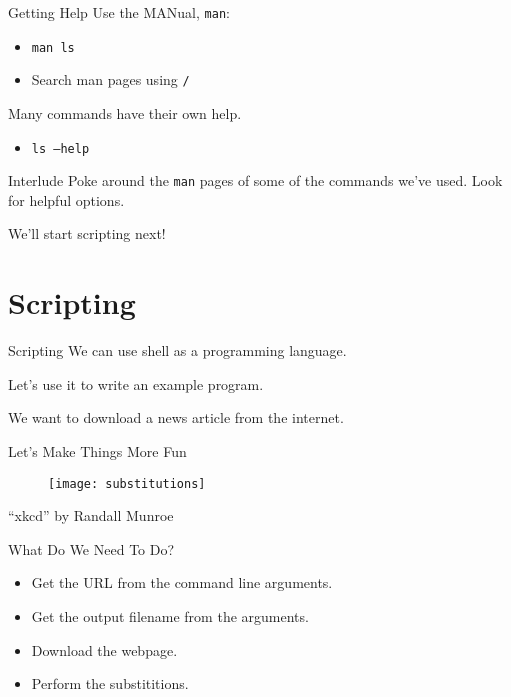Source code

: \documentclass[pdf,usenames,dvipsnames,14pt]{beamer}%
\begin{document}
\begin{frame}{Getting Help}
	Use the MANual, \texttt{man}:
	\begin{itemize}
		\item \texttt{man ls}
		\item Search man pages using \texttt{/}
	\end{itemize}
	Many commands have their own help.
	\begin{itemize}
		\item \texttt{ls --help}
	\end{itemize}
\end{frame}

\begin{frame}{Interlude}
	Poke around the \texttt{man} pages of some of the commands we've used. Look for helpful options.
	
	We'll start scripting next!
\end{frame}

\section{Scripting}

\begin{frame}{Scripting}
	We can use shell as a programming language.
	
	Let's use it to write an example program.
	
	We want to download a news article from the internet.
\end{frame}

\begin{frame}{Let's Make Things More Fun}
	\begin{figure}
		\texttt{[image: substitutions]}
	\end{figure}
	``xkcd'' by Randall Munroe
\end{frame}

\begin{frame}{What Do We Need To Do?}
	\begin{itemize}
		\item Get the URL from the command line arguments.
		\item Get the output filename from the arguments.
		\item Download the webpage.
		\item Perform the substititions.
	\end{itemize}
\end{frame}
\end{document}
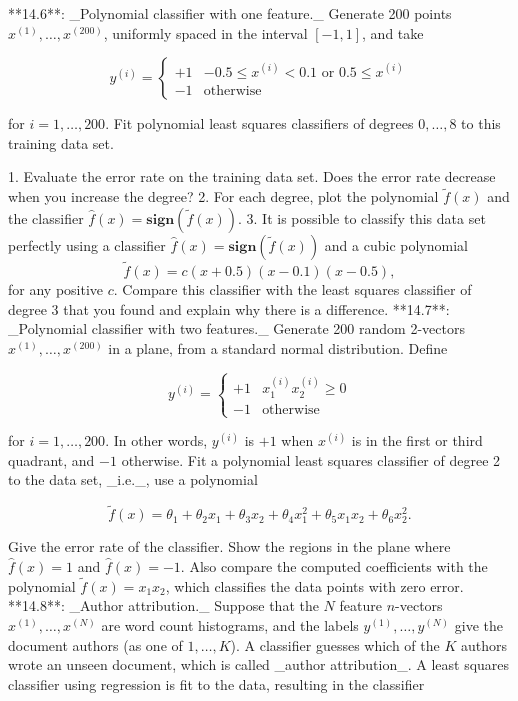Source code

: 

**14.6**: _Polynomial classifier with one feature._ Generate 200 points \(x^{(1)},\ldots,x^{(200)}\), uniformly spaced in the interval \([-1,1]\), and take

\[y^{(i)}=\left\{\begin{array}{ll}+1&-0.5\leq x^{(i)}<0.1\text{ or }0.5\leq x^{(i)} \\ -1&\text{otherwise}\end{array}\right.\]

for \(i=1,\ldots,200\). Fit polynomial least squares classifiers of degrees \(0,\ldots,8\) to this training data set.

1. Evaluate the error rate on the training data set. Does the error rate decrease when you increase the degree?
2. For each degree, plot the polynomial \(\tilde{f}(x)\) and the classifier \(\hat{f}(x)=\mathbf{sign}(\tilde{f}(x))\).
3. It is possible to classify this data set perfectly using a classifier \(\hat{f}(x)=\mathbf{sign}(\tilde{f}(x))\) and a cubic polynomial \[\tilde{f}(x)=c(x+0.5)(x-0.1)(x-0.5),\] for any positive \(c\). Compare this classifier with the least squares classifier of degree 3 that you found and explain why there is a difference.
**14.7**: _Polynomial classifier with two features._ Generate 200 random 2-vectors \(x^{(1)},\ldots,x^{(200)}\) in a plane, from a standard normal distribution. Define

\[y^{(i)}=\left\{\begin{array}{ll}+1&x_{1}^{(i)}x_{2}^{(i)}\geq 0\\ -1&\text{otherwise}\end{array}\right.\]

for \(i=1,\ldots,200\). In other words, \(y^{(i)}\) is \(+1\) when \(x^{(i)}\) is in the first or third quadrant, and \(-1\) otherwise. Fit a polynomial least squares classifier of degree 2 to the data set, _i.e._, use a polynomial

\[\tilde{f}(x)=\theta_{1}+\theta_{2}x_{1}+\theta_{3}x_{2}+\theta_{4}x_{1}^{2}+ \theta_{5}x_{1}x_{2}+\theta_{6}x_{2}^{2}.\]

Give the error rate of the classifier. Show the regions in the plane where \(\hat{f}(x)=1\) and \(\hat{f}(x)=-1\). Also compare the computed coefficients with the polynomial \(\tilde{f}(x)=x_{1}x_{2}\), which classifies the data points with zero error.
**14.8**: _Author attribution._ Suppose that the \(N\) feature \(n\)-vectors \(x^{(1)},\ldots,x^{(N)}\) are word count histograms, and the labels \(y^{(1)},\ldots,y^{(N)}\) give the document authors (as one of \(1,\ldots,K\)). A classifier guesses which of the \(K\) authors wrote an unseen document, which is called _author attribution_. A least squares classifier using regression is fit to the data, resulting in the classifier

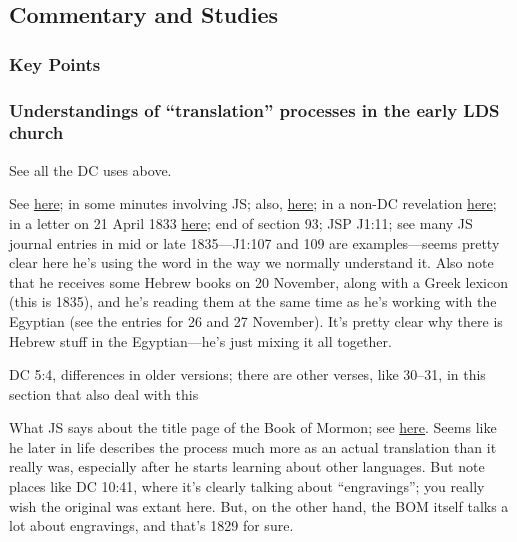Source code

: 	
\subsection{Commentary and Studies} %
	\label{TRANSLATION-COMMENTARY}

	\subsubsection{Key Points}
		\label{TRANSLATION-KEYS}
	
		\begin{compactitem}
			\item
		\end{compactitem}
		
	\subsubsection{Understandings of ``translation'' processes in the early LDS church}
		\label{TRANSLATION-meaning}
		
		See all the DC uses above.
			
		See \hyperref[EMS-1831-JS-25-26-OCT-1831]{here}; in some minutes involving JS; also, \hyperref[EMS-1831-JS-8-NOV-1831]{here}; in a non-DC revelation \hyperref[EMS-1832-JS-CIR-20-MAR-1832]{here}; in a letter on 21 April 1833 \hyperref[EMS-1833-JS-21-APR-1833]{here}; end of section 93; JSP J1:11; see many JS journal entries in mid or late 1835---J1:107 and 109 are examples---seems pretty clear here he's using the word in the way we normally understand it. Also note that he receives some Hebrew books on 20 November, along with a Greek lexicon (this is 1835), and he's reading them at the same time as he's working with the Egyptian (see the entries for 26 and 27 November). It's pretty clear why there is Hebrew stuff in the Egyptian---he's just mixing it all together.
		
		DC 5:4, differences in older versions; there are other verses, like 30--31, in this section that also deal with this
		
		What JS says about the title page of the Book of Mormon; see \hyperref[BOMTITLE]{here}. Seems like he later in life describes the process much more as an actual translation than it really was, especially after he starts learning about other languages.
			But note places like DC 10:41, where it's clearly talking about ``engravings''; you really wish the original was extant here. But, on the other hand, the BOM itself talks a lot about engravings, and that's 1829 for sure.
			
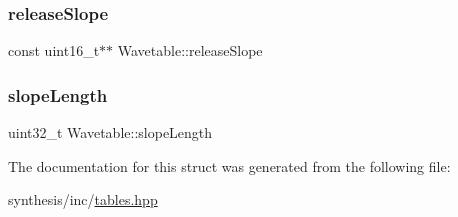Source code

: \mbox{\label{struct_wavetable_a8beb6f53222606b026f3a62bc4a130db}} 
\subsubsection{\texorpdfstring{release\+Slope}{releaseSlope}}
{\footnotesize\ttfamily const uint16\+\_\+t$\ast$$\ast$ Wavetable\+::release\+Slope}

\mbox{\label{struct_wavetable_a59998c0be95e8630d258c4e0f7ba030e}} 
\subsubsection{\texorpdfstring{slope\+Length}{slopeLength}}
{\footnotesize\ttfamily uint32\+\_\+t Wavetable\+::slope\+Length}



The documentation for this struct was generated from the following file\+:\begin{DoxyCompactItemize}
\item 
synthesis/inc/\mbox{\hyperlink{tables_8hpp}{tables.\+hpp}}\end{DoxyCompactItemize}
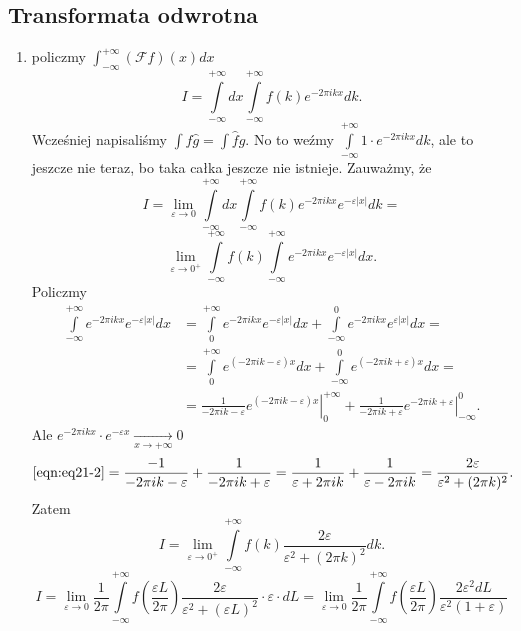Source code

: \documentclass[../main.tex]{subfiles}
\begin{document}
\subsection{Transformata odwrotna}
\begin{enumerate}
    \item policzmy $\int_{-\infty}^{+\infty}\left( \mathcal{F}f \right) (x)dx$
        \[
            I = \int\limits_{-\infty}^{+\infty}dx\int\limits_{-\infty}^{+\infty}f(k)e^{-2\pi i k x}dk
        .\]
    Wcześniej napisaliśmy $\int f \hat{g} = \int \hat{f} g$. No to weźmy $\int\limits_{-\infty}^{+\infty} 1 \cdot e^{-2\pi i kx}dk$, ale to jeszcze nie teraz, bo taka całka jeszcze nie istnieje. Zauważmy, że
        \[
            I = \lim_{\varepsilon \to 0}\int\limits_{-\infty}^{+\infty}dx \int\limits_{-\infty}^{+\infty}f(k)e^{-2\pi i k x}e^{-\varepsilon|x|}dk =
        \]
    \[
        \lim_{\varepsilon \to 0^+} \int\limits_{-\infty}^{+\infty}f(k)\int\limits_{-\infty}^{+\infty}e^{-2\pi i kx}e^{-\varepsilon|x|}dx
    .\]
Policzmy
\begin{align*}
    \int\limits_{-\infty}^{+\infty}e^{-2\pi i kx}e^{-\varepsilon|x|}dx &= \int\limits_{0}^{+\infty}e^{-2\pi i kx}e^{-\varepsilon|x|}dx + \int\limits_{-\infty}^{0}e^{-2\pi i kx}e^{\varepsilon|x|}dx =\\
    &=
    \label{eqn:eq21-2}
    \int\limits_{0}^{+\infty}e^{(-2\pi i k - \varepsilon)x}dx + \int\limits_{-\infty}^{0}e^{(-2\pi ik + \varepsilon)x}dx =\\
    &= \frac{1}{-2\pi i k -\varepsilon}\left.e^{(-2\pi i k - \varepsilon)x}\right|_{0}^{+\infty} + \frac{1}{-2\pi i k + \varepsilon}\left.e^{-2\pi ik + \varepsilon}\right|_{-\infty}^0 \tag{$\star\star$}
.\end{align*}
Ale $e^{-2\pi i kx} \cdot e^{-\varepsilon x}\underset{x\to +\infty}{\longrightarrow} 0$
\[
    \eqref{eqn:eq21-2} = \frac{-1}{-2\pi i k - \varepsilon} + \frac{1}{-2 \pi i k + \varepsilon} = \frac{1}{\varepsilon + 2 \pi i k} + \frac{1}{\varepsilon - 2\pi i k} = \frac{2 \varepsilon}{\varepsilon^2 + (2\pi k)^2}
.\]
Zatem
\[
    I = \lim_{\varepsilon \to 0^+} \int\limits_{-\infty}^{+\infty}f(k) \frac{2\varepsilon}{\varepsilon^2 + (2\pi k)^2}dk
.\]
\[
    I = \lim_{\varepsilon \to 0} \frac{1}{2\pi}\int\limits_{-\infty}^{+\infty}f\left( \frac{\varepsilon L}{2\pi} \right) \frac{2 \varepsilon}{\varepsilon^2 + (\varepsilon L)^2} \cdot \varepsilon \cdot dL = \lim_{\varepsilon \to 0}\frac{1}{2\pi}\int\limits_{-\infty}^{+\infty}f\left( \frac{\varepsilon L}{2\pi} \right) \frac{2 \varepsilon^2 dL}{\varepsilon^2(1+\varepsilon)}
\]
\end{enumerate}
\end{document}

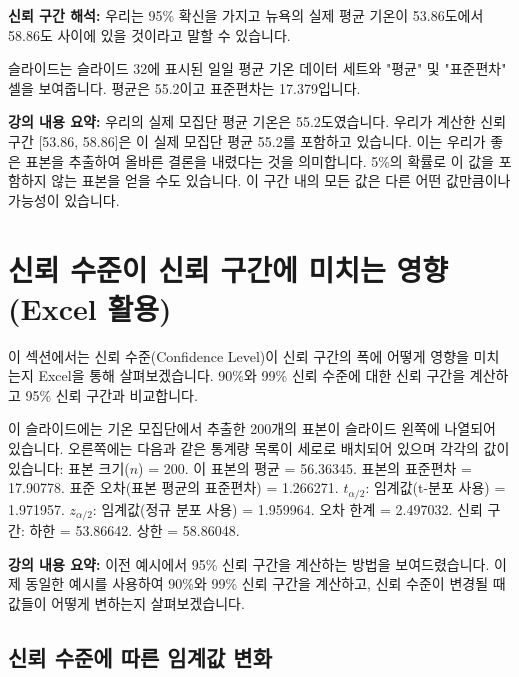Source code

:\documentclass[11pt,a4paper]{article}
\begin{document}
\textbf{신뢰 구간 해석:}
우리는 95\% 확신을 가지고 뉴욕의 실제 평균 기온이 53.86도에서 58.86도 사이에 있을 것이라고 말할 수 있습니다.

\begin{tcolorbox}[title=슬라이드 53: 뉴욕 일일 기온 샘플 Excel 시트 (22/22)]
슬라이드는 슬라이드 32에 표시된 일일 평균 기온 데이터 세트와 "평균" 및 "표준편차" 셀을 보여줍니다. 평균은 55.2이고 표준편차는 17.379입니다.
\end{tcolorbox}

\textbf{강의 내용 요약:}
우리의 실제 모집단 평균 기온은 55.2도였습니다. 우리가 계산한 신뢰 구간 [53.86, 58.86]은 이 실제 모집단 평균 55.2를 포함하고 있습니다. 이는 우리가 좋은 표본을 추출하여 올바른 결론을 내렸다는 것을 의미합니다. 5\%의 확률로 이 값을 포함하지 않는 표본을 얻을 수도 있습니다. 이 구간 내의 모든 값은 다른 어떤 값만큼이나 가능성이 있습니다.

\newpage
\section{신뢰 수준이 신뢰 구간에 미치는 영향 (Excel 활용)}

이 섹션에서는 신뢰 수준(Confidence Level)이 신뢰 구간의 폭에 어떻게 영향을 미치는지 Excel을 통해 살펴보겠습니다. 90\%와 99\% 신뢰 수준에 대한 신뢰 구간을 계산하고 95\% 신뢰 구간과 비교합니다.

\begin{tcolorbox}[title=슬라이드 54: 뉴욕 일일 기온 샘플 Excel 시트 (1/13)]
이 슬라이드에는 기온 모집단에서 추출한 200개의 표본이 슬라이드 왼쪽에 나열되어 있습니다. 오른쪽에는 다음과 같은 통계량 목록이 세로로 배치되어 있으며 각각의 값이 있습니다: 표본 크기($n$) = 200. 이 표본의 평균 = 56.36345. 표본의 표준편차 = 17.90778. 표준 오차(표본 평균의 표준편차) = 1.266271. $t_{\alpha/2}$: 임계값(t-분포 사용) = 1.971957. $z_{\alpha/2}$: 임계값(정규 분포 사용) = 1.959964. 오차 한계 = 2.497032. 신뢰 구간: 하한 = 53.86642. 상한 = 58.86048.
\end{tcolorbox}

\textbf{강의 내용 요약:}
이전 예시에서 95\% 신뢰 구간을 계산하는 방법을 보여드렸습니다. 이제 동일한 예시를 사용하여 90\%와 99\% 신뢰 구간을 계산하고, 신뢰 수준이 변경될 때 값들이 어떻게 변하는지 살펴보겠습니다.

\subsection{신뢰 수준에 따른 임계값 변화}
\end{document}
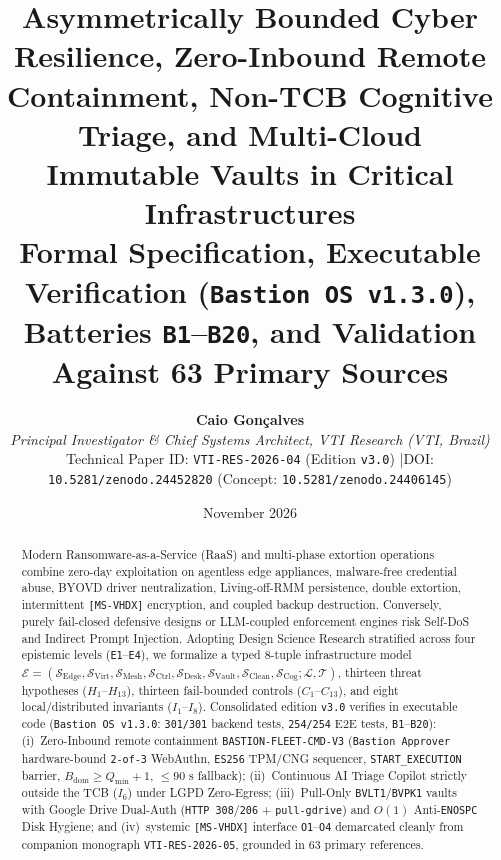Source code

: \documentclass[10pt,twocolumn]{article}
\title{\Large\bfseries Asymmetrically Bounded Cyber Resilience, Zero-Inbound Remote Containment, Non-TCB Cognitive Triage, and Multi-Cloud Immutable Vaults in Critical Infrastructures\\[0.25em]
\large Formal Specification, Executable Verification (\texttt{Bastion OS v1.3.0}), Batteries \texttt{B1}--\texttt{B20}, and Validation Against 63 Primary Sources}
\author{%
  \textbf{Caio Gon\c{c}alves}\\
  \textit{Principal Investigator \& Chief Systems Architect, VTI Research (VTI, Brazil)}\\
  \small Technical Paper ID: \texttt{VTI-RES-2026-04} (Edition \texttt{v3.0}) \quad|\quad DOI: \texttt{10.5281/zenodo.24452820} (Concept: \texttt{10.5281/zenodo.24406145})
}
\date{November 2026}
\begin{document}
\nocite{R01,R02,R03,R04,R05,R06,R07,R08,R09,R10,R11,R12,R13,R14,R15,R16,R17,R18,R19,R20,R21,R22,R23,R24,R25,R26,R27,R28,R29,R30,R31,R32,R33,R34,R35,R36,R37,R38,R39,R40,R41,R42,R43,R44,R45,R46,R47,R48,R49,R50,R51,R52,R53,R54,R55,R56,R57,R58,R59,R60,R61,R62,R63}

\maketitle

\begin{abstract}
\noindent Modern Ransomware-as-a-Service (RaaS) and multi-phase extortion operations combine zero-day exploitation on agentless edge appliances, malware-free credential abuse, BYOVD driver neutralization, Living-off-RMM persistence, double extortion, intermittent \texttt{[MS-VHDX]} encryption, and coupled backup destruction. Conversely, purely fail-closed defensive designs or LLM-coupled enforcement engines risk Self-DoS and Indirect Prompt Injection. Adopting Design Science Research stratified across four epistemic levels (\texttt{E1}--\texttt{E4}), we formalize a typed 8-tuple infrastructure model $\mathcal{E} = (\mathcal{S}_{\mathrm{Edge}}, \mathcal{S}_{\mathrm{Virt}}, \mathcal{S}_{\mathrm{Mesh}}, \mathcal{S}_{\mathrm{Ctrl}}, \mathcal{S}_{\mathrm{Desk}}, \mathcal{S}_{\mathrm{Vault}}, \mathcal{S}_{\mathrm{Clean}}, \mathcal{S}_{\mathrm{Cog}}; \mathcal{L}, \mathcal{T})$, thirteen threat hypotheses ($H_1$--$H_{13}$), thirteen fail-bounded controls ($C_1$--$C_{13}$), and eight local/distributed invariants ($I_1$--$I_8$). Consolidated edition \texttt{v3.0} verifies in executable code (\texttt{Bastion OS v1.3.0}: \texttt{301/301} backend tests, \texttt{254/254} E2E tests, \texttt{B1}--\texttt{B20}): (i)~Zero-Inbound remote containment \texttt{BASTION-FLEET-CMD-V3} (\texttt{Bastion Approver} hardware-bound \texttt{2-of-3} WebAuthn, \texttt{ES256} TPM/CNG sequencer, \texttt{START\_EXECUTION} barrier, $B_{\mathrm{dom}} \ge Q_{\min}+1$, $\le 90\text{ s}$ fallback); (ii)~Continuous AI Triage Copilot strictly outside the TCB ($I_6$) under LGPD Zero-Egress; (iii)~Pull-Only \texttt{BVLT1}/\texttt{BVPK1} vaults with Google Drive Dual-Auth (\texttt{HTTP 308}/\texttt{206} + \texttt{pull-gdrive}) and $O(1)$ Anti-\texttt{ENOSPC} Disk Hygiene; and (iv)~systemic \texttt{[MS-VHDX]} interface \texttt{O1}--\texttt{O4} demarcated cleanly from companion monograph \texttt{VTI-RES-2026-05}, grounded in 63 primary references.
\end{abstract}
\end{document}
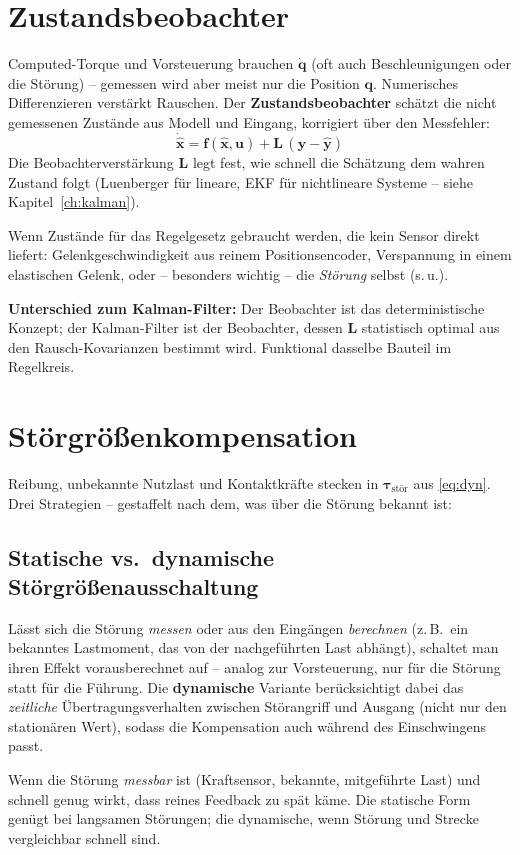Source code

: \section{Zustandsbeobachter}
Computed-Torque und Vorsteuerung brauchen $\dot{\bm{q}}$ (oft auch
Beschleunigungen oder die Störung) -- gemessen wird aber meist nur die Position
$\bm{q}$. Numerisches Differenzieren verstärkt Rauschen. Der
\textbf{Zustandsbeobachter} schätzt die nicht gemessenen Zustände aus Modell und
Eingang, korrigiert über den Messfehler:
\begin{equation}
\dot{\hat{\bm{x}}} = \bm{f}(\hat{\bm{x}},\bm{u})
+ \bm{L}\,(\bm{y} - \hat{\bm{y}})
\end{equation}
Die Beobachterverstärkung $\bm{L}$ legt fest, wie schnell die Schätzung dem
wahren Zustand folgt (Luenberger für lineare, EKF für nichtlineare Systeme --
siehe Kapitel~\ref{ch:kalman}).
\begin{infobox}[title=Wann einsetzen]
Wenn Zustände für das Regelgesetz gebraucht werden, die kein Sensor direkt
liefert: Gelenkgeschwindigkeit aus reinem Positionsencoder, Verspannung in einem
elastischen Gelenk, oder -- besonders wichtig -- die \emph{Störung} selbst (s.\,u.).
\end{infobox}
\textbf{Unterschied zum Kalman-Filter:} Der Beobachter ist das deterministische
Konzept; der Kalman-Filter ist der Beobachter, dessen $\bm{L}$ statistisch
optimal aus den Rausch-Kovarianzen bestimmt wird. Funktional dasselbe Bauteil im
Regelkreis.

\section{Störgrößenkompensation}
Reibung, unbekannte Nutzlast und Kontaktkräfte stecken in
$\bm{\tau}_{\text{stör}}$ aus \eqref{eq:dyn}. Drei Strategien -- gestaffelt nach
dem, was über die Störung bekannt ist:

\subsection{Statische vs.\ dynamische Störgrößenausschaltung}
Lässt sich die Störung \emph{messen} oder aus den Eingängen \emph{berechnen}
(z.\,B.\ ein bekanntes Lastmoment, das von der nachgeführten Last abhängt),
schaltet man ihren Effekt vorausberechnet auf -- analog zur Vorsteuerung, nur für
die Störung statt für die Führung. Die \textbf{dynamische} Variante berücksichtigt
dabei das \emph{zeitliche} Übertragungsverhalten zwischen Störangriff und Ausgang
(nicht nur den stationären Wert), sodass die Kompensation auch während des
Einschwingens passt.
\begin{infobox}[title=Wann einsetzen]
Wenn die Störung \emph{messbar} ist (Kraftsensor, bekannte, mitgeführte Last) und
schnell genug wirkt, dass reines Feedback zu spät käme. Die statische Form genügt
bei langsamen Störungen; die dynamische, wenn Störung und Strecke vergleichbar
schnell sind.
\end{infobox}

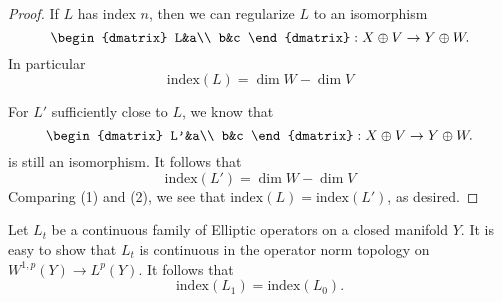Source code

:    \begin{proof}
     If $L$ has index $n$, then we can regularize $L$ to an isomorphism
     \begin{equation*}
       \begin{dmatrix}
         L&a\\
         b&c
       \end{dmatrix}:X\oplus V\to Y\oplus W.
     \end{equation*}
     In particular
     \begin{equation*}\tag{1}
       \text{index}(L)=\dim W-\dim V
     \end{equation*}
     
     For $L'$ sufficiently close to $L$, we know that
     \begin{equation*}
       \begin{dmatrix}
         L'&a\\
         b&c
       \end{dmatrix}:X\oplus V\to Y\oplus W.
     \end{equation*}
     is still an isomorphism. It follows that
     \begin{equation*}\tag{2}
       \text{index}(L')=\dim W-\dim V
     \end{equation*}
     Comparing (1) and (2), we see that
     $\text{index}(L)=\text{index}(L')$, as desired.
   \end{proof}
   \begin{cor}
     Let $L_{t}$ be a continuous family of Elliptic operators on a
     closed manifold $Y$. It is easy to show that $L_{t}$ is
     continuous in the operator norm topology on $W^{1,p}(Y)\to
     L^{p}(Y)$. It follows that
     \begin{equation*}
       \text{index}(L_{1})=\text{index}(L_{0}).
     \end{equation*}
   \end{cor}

■ ■ ■

** WORK TO COMPLETE **
Would you please copy all lines in the data that contain the word "tcolorbox"?

** OUTPUT **
\begin{tcolorbox}[title=슬라이드 53: 뉴욕 일일 기온 샘플 Excel 시트 (22/22)]
\end{tcolorbox}
\begin{tcolorbox}[title=슬라이드 54: 뉴욕 일일 기온 샘플 Excel 시트 (1/13)]
\end{tcolorbox}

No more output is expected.